While the movie does not quite live up to the trailer, it has a fresh, energetic approach and enough high notes to make it worth seeing. The mess becomes a problem at times, but this film comes the closest a movie ever has to the experience of finding an old comic when you were a kid about a character you knew, and then encountering guest appearances by characters you didn't know and references to a previous issue that you didn’t read, but you just kind of went on, eyes wide, like, "hey, this is cool!" The movie recreates that well enough, and it shows what the default DCU would look like. Whether that's the best choice for a movie, much less a cinematic universe, remains an open question, but this Superman gives us reasons to hope.

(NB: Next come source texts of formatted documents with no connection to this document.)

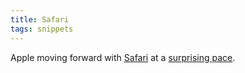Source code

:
 ```yaml
---
title: Safari
tags: snippets
---
```


Apple moving forward with [Safari](http://www.wincent.com/knowledge-base/Safari) at a [surprising pace](http://webkit.org/blog/111/safari-302-beta-available/).
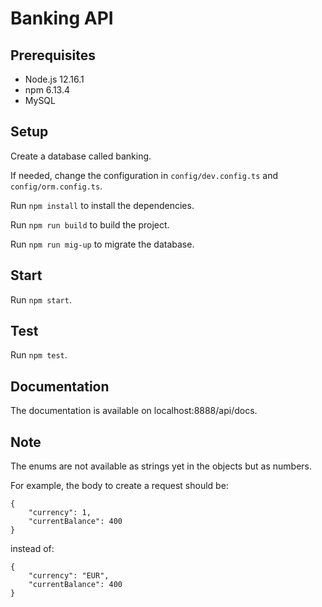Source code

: # Banking API

## Prerequisites
- Node.js 12.16.1
- npm 6.13.4
- MySQL

## Setup

Create a database called banking.

If needed, change the configuration in `config/dev.config.ts` and `config/orm.config.ts`.

Run `npm install` to install the dependencies.

Run `npm run build` to build the project.

Run `npm run mig-up` to migrate the database.

## Start

Run `npm start`.

## Test

Run `npm test`.

## Documentation

The documentation is available on localhost:8888/api/docs.

## Note

The enums are not available as strings yet in the objects but as numbers.

For example, the body to create a request should be:

```
{
	"currency": 1,
	"currentBalance": 400
}
```

instead of:

```
{
	"currency": "EUR",
	"currentBalance": 400
}
```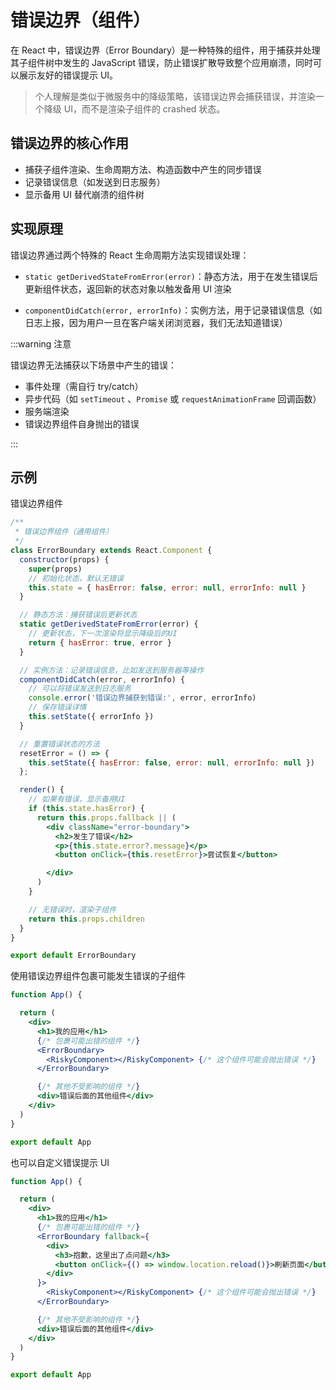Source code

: # 错误边界（组件）

在 React 中，错误边界（Error Boundary）是一种特殊的组件，用于捕获并处理其子组件树中发生的 JavaScript 错误，防止错误扩散导致整个应用崩溃，同时可以展示友好的错误提示 UI。

> 个人理解是类似于微服务中的降级策略，该错误边界会捕获错误，并渲染一个降级 UI，而不是渲染子组件的 crashed 状态。

## 错误边界的核心作用

- 捕获子组件渲染、生命周期方法、构造函数中产生的同步错误
- 记录错误信息（如发送到日志服务）
- 显示备用 UI 替代崩溃的组件树

## 实现原理

错误边界通过两个特殊的 React 生命周期方法实现错误处理：

- `static getDerivedStateFromError(error)`：静态方法，用于在发生错误后更新组件状态，返回新的状态对象以触发备用 UI 渲染

- `componentDidCatch(error, errorInfo)`：实例方法，用于记录错误信息（如日志上报，因为用户一旦在客户端关闭浏览器，我们无法知道错误）

:::warning 注意

错误边界无法捕获以下场景中产生的错误：

- 事件处理（需自行 try/catch）
- 异步代码（如 `setTimeout` 、`Promise` 或 `requestAnimationFrame` 回调函数）
- 服务端渲染
- 错误边界组件自身抛出的错误

:::

## 示例

错误边界组件

```jsx
/**
 * 错误边界组件（通用组件）
 */
class ErrorBoundary extends React.Component {
  constructor(props) {
    super(props)
    // 初始化状态，默认无错误
    this.state = { hasError: false, error: null, errorInfo: null }
  }

  // 静态方法：捕获错误后更新状态
  static getDerivedStateFromError(error) {
    // 更新状态，下一次渲染将显示降级后的UI
    return { hasError: true, error }
  }

  // 实例方法：记录错误信息，比如发送到服务器等操作
  componentDidCatch(error, errorInfo) {
    // 可以将错误发送到日志服务
    console.error('错误边界捕获到错误:', error, errorInfo)
    // 保存错误详情
    this.setState({ errorInfo })
  }

  // 重置错误状态的方法
  resetError = () => {
    this.setState({ hasError: false, error: null, errorInfo: null })
  };

  render() {
    // 如果有错误，显示备用UI
    if (this.state.hasError) {
      return this.props.fallback || (
        <div className="error-boundary">
          <h2>发生了错误</h2>
          <p>{this.state.error?.message}</p>
          <button onClick={this.resetError}>尝试恢复</button>

        </div>
      )
    }

    // 无错误时，渲染子组件
    return this.props.children
  }
}

export default ErrorBoundary
```

使用错误边界组件包裹可能发生错误的子组件

```jsx
function App() {

  return (
    <div>
      <h1>我的应用</h1>
      {/* 包裹可能出错的组件 */}
      <ErrorBoundary>
        <RiskyComponent></RiskyComponent> {/* 这个组件可能会抛出错误 */}
      </ErrorBoundary>

      {/* 其他不受影响的组件 */}
      <div>错误后面的其他组件</div>
    </div>
  )
}

export default App
```

也可以自定义错误提示 UI

```jsx
function App() {

  return (
    <div>
      <h1>我的应用</h1>
      {/* 包裹可能出错的组件 */}
      <ErrorBoundary fallback={
        <div>
          <h3>抱歉，这里出了点问题</h3>
          <button onClick={() => window.location.reload()}>刷新页面</button>
        </div>
      }>
        <RiskyComponent></RiskyComponent> {/* 这个组件可能会抛出错误 */}
      </ErrorBoundary>

      {/* 其他不受影响的组件 */}
      <div>错误后面的其他组件</div>
    </div>
  )
}

export default App
```
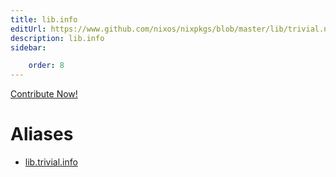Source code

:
 ```yaml
---
title: lib.info
editUrl: https://www.github.com/nixos/nixpkgs/blob/master/lib/trivial.nix#L559C10
description: lib.info
sidebar:

    order: 8
---
```


<a href="https://www.github.com/nixos/nixpkgs/blob/master/lib/trivial.nix#L559C10">Contribute Now!</a>


# Aliases

- [lib.trivial.info](./reference/lib/trivial/lib-trivial-info)


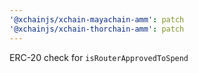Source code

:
 ```yaml
---
'@xchainjs/xchain-mayachain-amm': patch
'@xchainjs/xchain-thorchain-amm': patch
---
```


ERC-20 check for `isRouterApprovedToSpend`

In the present era, that may be enough to ask from a night at the drive-in.

Written and directed by James Gunn

Cast:
David Corenswet as Clark Kent / Superman
Rachel Brosnahan as Lois Lane
Nicholas Hoult as Lex Luthor
María Gabriela de Faría as The Engineer
CGI as Krypto
Sara Sampaio as Eve Teschmacher
Dinesh Thyagarajan as Malik 'Mali' Ali
Wendell Pierce as Perry White
Beck Bennett as Steve Lombard
Neva Howell as Ma Kent
Pruitt Taylor Vince as Pa Kent
Mikaela Hoover as Cat Grant
Skyler Gisondo as Jimmy Olsen
Zlatko Buric as Vasil Ghurkos
Martin Harris as Boravian General
Rudy Quintanilla as Reggie
Bradley Cooper as Jor-El
Angela Sarafyan as Lara
Sydney Happersen as Giovannie Cruz
Bonnie Discepolo as Ms. Jessop
Terence Rosemore as Otis Berg
Natasha Halevi as Amanda Marie McCoy
Frank Grillo as Rick Flag Sr.
James Hiroyuki Liao as General Mori
? as Ultraman /

The Justice... Uh... Gang....
Edi Gathegi as Michael Holt / Mr. Terrific
Nathan Fillion as Guy Gardner / Green Lantern
Isabela Merced as Hawkgirl
Anthony Carrigan as Rex Mason/Metamorpho

Superman Robots
Alan Tudyk
Grace Chan
Michael Rooker
Pom Klementieff

Mostly Amusing Cameos:
Milly Alcock as Kara Zor-El
John Cena as Peacemaker
Sean Gunn as Maxwell Lord


Note:

*Regarding online charges (good faith and otherwise. I'm looking at you, MAGA-media and the more fanatical Snyderbros) that the film is anti-Israeli/antisemitic, the foreign war that figures into the plot features (1) a long-standing DC fictional country that serves here as a generic stand-in for the kind of global chaos that would challenge the ethics of superheroes, if they existed, (2) an unprovoked invasion that far more closely resembles the Russia/Ukraine situation (and the aggressors are expressly coded as eastern-European) than anything unfolding in the Middle East, and (3) Spoiler-not-really-a-spoiler the involvement of a certain arch-enemy of Superman’s in the conflict.

Incidentally, the movie features a goofy but pointed jab at online toxic fandom.